Cr Kirk believes the councillors have an obligation to the community to publicly explain their decision.
“I know a lot of people who thought that their vote was a vote for mayor and they were obviously endorsing that but we know that it’s not,” he said.
“The councillors have made their decision and choice for their reasons, and those reasons people deserve to know.”
One of the central issues raised over Cr Kirk’s time as mayor was the deterioration of the relationship with the operators of Wakefield Park and Cr Kirk finds that reasoning puzzling.
“It is an issue and it’s one of any number of issues that council has to deal with. It wasn’t something that should make or break the position of the mayor in my view,” said Cr Kirk.
“Our discussion on the status of the Wakefield Park position, like a whole range of other matters that were mentioned on the night, are routine matters where the mayor is only one person at the end of the day who only has one vote.
“There was never anyone on council that wanted to see anything adversely happen to Wakefield Park, they just had to make a decision in the best interests of the community,” he said.
Cr Kirk also raised the impact of party politics in local government and, while not explicitly stating it, it seems he believes it influenced his demise as mayor.
“There is no necessity for party politics in local government,” he said.
“If they’re there to give priority to party policies or party preferences or party anything, then they’re in the wrong job because we’re all on the same team on a council.”
While he is still finding it difficult to stomach his loss, Cr Kirk says he has had “enough sour grapes” and it’s now time to move forward.

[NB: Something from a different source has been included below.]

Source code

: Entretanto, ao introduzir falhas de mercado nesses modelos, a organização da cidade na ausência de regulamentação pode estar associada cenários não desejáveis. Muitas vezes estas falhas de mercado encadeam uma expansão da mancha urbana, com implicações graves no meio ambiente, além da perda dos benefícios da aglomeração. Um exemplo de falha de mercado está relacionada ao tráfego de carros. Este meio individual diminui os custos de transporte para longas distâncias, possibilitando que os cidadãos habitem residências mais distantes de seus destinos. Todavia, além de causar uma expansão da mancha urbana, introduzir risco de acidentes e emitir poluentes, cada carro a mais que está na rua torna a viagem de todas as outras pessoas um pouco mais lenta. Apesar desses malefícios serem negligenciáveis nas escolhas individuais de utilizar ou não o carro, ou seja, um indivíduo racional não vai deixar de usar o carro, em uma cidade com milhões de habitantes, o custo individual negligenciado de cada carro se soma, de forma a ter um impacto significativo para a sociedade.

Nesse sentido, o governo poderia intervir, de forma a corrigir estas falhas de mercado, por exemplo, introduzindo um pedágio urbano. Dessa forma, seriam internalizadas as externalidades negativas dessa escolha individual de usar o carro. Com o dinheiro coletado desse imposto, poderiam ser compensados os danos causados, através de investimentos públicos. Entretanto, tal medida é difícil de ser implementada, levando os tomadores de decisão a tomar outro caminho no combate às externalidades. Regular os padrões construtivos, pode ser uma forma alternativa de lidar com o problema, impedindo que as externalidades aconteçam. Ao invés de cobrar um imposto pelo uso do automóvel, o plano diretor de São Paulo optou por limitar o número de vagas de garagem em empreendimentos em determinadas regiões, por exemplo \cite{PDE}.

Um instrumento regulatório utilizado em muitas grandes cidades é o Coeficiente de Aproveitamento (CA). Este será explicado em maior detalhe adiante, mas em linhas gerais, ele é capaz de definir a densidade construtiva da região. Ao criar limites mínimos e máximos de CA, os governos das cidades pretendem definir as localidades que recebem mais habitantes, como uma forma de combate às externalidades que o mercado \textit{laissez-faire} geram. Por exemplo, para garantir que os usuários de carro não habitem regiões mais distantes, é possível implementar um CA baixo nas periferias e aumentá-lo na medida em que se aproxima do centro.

“The decision has been made, I’m still a councillor. Certainly, I’m aggrieved but I think it’s an insult to the community but as much to me as anyone else, and while I have that view, I have 4000 that voted for me and I have an obligation to fulfil their expectations,” he said.
“I’m still a councillor and I’ll be the best councillor in the house.”
New Mayor Peter Walker held no concerns regarding his ability to work alongside Cr Kirk, but did admit he was growing tired of the discussion.
“Of course, we can move forward. I expect them to move forward, it’s fine,” he said.
“Everyone is entitled to have an opinion. I stood for the position on the format and platform that I put forward and we’re just moving forward.”